As negotiations got under way, the miners union—the Commission des relations ouvrières—lost faith in the arbitration process.

“It was in this climate of exasperation with the company and the government that the miners decided by a vast majority to go on strike without going though the legal arbitration process,” Jacques Rouillard explained in his book on Quebec labour history.

The illegal strike was enough for the government to remove the union’s accredited status. The miner’s employer hired replacement workers to break the strike, took out injunctions against picketing miners, and brought in the provincial police.

Maurice Duplessis—the Premier of Quebec at the time—was pissed. Duplessis wanted to get business back as usual, and demanded that the strikers get back to work and stop breaking the law. When the workers persisted, he accused them of being “saboteurs and troublemakers.”

After four months, the strike wound down. The miners won certain short-term concessions, chiefly the recognition of the union, hiring miners based on seniority, and amnesty for striking workers—though this didn’t stop the company from legally pursuing certain strikers. In a more lasting win, the miners got the company to agree to set up an arbitration tribunal to agree on a collective agreement that would be re-negotiated every two years.

The first of these tribunals won an hourly raise of 10 cents an hour. On the flip side, they failed to force the company to eliminate asbestos dust in the workplace.

Though the cancerous dust persisted at first, over time the collective agreements signed with Canadian Johns-Manville afforded some of the best conditions in the industry.

Fast forward about 60 years and compare the numbers.

There were over 150,000 students on strike during the peak of the maple spring. The strike lasted for eight months, from February to September 2012.

The student’s initial demand, faced with a proposed tuition hike of $1,500 over a five-year period, was to freeze provincial tuition. Over time, many student groups would additionally call for completely free education. The Liberal government didn’t concede to their demands at any point.

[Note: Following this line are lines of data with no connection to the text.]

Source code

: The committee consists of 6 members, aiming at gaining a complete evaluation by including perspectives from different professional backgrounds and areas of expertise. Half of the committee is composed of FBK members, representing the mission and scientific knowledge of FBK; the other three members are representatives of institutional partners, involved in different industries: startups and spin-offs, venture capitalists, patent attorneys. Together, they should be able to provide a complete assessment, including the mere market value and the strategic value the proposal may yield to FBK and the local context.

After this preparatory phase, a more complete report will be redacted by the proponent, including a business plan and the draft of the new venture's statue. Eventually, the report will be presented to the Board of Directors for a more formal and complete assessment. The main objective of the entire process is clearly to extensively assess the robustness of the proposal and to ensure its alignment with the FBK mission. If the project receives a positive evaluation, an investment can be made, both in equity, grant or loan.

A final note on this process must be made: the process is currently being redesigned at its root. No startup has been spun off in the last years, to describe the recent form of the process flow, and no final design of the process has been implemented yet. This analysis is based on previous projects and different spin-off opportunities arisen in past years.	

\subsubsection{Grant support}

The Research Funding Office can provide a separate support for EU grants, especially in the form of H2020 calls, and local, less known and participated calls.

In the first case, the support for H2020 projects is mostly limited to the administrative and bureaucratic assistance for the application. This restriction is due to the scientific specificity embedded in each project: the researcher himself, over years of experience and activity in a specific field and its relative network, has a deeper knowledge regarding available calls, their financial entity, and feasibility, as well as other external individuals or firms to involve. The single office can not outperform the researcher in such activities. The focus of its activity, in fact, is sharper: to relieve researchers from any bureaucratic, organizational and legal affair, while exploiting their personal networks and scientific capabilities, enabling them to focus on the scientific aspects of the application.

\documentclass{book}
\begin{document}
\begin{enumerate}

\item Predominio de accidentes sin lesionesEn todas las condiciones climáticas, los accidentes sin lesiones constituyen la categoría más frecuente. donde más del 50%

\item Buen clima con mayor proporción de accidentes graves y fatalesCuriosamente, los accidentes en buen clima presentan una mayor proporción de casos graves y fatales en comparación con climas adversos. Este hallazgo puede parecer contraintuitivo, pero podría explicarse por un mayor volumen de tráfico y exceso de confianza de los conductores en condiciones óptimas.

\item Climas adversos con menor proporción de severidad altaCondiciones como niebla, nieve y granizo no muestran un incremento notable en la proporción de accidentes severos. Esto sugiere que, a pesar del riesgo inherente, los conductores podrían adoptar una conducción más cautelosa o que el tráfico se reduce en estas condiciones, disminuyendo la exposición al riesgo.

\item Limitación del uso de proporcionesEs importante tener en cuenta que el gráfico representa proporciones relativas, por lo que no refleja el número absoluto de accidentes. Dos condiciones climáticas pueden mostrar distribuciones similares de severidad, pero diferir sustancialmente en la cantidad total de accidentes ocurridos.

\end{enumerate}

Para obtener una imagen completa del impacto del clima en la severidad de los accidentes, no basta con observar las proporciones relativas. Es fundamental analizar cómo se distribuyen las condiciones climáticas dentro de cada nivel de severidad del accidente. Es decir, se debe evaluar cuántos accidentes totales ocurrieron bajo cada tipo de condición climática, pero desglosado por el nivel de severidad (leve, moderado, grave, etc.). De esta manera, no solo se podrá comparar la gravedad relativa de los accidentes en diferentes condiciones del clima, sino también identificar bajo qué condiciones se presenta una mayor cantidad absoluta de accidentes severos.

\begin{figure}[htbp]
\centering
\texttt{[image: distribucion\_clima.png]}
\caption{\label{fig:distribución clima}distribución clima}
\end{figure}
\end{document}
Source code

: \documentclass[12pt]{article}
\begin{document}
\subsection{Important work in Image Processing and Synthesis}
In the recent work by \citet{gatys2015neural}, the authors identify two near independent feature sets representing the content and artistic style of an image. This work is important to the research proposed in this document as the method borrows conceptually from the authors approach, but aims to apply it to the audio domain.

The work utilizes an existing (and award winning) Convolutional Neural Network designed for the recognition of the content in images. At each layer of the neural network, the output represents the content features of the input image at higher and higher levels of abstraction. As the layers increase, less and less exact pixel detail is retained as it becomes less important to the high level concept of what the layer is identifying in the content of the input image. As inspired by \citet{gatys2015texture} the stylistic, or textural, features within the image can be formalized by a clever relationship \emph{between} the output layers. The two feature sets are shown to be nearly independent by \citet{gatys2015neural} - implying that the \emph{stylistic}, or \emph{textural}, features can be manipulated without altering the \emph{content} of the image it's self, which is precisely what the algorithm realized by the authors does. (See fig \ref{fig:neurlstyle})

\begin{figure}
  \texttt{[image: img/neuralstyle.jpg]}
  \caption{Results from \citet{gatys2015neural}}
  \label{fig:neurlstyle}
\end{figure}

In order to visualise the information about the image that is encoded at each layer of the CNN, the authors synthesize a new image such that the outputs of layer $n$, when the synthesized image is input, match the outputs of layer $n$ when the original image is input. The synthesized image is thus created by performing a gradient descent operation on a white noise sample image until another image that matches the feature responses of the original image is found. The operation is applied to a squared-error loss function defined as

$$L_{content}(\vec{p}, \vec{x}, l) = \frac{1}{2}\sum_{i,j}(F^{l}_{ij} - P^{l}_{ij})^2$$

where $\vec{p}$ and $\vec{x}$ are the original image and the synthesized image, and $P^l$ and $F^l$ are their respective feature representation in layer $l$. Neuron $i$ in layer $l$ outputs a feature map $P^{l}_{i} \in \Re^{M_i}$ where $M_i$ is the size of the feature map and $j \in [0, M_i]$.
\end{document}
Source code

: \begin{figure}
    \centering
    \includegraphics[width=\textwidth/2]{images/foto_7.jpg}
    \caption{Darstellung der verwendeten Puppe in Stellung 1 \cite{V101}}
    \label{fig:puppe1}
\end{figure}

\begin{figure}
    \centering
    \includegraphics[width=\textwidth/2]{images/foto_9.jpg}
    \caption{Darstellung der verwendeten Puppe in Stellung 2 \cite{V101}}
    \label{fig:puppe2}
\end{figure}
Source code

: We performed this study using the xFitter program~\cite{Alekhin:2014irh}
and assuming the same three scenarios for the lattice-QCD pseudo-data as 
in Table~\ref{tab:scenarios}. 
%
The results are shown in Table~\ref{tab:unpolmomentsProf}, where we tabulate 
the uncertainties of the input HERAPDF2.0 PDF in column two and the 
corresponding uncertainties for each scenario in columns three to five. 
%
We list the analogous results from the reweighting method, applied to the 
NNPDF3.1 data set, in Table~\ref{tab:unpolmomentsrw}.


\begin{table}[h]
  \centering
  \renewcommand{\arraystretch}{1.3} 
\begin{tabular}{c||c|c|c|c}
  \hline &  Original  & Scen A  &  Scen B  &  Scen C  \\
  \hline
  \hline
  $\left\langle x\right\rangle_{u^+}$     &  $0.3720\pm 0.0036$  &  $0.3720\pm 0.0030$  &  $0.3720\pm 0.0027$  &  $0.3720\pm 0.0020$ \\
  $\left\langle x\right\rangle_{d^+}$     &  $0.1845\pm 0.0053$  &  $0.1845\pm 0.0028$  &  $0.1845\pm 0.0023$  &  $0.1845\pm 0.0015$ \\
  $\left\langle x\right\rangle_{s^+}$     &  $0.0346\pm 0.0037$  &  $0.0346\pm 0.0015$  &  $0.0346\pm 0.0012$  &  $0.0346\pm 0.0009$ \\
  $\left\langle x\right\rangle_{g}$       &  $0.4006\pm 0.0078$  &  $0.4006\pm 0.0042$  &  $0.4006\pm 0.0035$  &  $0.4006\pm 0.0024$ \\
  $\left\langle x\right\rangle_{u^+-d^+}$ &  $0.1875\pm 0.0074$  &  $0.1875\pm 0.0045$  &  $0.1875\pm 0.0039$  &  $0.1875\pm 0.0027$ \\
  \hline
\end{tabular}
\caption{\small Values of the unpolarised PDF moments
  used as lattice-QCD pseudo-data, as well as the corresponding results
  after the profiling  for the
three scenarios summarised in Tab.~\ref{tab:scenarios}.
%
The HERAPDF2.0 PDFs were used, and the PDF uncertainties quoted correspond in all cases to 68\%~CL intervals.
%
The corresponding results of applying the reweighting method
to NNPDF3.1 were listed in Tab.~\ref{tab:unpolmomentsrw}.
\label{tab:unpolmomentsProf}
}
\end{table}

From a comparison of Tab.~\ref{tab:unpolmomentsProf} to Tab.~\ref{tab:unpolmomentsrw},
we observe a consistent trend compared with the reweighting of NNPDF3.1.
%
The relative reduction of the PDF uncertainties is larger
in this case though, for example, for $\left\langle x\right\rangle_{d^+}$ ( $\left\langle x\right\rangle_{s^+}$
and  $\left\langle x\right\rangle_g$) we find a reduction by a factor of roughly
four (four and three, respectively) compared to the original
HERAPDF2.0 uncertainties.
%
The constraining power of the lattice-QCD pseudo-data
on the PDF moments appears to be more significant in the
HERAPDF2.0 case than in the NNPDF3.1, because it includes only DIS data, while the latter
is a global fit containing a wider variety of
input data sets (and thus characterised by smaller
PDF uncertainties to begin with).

Quebec is exceptional in giving student groups legal status. There isn’t any specific legislation on when and how student unions can go on strike, but that didn’t stop the Liberal government from doing anything they could to stop them.

Bill 78, or the “act to enable students to receive instruction from the postsecondary institutions they attend,” was passed in May 2012. It made it illegal to form a picket line around a university campus, and restricted protests within universities if they prevented students from going to class. The bill also made it illegal to protest with over 50 people without submitting a route to police in advance.

The nightly demonstrations that happened for months and occasionally engendered collateral property damage led many to dismiss the students as rioters and anarchists.

As the new school year approached, the Parti Quebecois was elected and froze tuition fees, in line with campaign promises.

Now, students in the new millennium don’t have to deal with asbestos dust in their work environment. But that doesn’t make the poverty that many students endure acceptable.

As the Quebec labour movement adapts to the new post-industrial landscape, it’s more important than ever to remember that the insults levied at students and service workers are the same ones used to legitimize the miners, textile workers and other industrial employees.

A pen is just as legitimate a tool of labour as a pickaxe. If it seems impossible for immaterial labour to win workplace recognition, it might be useful to remember that less than 70 years ago, our industrial predecessors were fighting the same battle.